A Blessed Baptist historian

October 10, 1779 – David Benedict was born to Thomas and Abigail near Stratford, New York. When David was 14 he was apprenticed to a shoemaker and for seven years labored in that trade. His ability secured an opportunity for the manufacturing and retailing business in that field, but his conversion to Christ at age 20 changed the course of his life.

In Dec. 1799 he was baptized in the Housatonic River and united with the First Baptist Church of Stratford. In 1802 he gave up the career of shoemaker and entered the academy of the Rev. Stephen S. Nelson at Mt. Pleasant, N.Y., and paid his way by tutoring other students. One of them was Francis Wayland, future President of Brown University. In fact David also graduated from Brown U. in 1806. He presented an oration on Ecclesiastic History at graduation. 

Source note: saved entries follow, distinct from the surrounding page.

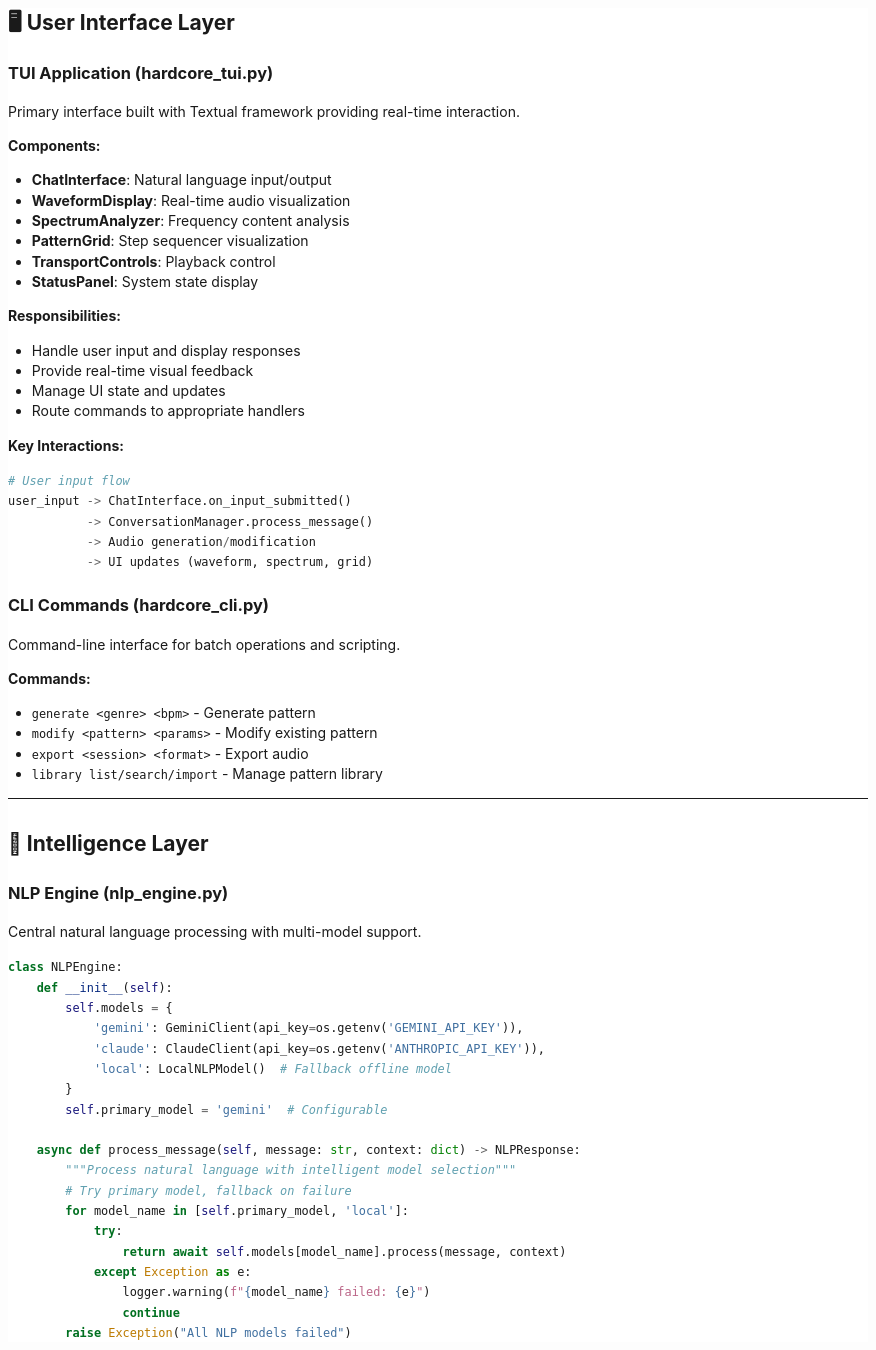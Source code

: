 
## 🖥️ User Interface Layer

### TUI Application (hardcore_tui.py)
Primary interface built with Textual framework providing real-time interaction.

**Components:**
- **ChatInterface**: Natural language input/output
- **WaveformDisplay**: Real-time audio visualization
- **SpectrumAnalyzer**: Frequency content analysis
- **PatternGrid**: Step sequencer visualization
- **TransportControls**: Playback control
- **StatusPanel**: System state display

**Responsibilities:**
- Handle user input and display responses
- Provide real-time visual feedback
- Manage UI state and updates
- Route commands to appropriate handlers

**Key Interactions:**
```python
# User input flow
user_input -> ChatInterface.on_input_submitted() 
           -> ConversationManager.process_message()
           -> Audio generation/modification
           -> UI updates (waveform, spectrum, grid)
```

### CLI Commands (hardcore_cli.py)
Command-line interface for batch operations and scripting.

**Commands:**
- `generate <genre> <bpm>` - Generate pattern
- `modify <pattern> <params>` - Modify existing pattern  
- `export <session> <format>` - Export audio
- `library list/search/import` - Manage pattern library

---

## 🧠 Intelligence Layer

### NLP Engine (nlp_engine.py)
Central natural language processing with multi-model support.

```python
class NLPEngine:
    def __init__(self):
        self.models = {
            'gemini': GeminiClient(api_key=os.getenv('GEMINI_API_KEY')),
            'claude': ClaudeClient(api_key=os.getenv('ANTHROPIC_API_KEY')),
            'local': LocalNLPModel()  # Fallback offline model
        }
        self.primary_model = 'gemini'  # Configurable
    
    async def process_message(self, message: str, context: dict) -> NLPResponse:
        """Process natural language with intelligent model selection"""
        # Try primary model, fallback on failure
        for model_name in [self.primary_model, 'local']:
            try:
                return await self.models[model_name].process(message, context)
            except Exception as e:
                logger.warning(f"{model_name} failed: {e}")
                continue
        raise Exception("All NLP models failed")
```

In 1808 he married the daughter of Dr. Stephen Gano. They were married for 60 years and had 9 sons and 3 daughters.  After graduation David became pastor of the First Baptist Church of Pawtucket and continued there for 25 years.  America’s first Sunday school came into existence there. 

For many years David had collected material and he wrote the History of the Baptists in the United States, and to some extent in other countries.  Benedict traveled throughout the young nation on horseback, covering nearly four thousand miles. 

Dr. Benedict lived to the age of 95.  Up until his death on Dec. 5, 1874, his eyesight was unimpaired, and he was able to write clearly both day and night.  Baptists are indebted to David Benedict for preserving so well our Baptist annals for coming generations.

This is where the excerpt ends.